- _What to work on_
Write the entries out exactly. Any images they hold stay out of the copy.

▼

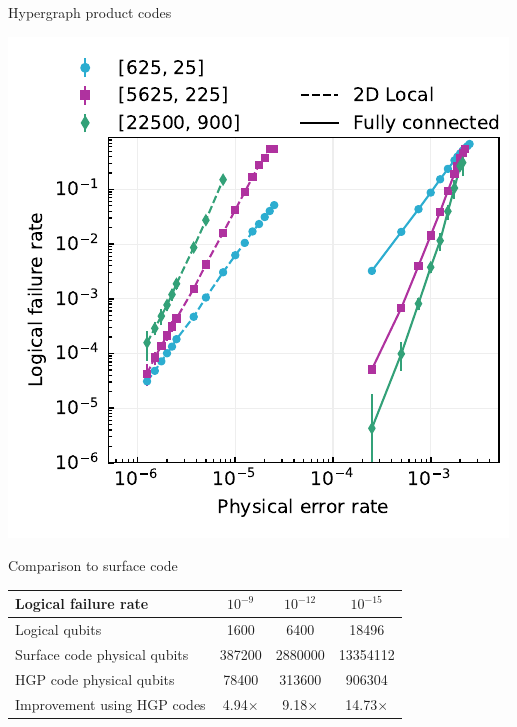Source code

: \begin{frame}[c]{Hypergraph product codes}
\end{frame}

\begin{frame}[c]
    \centering 
    \includegraphics{figs/comparison_alt.pdf}
\end{frame}

\begin{frame}[c]{Comparison to surface code}
  \centering
  \begin{tabular} { l c c c }
      Logical failure rate & $10^{-9}$ & $10^{-12}$ & $10^{-15}$ \\
      \hline
      Logical qubits & \num{1600} & \num{6400} & \num{18496} \\
      Surface code physical qubits & \num{387200} & \num{2880000}  & \num{13354112} \\
      HGP code physical qubits & \num{78400}   & \num{313600}   & \num{906304} \\
      Improvement using HGP codes & \num{4.94}$\times$   & \num{9.18}$\times$  & \num{14.73}$\times$ \\
  \end{tabular}
\end{frame}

▲

- _Worked solution_
Source code

: \begin{frame}[c]{Hypergraph product codes}
\end{frame}

\begin{frame}[c]
    \centering 
    \includegraphics{figs/comparison_alt.pdf}
\end{frame}

\begin{frame}[c]{Comparison to surface code}
  \centering
  \begin{tabular} { l c c c }
      Logical failure rate & $10^{-9}$ & $10^{-12}$ & $10^{-15}$ \\
      \hline
      Logical qubits & \num{1600} & \num{6400} & \num{18496} \\
      Surface code physical qubits & \num{387200} & \num{2880000}  & \num{13354112} \\
      HGP code physical qubits & \num{78400}   & \num{313600}   & \num{906304} \\
      Improvement using HGP codes & \num{4.94}$\times$   & \num{9.18}$\times$  & \num{14.73}$\times$ \\
  \end{tabular}
\end{frame}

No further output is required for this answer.